[MATERIAL FOR THIS TASK Boundary: Start]

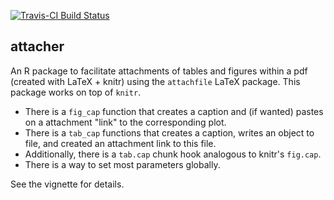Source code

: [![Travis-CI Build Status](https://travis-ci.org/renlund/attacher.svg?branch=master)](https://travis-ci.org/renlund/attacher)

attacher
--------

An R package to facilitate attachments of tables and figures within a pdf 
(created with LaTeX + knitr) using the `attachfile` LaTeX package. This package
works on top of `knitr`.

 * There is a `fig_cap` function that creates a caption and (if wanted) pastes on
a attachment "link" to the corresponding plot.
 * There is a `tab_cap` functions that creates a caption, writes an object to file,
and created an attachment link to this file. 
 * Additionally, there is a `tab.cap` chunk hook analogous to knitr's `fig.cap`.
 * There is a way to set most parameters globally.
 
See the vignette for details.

[MATERIAL FOR THIS TASK Boundary: End]
[MATERIAL FOR THIS TASK Boundary: Start]

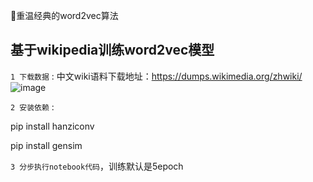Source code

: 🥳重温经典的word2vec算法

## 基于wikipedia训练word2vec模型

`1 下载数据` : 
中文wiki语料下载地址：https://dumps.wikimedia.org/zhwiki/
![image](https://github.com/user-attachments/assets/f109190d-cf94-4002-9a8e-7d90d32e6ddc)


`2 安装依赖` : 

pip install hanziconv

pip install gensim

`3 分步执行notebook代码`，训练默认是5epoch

[MATERIAL FOR THIS TASK Boundary: End]

> **AIM OF THE TASK**
Every line of the material above that includes the string "link" is required.

> **YOUR SOLUTION**
a attachment "link" to the corresponding plot.
and created an attachment link to this file. 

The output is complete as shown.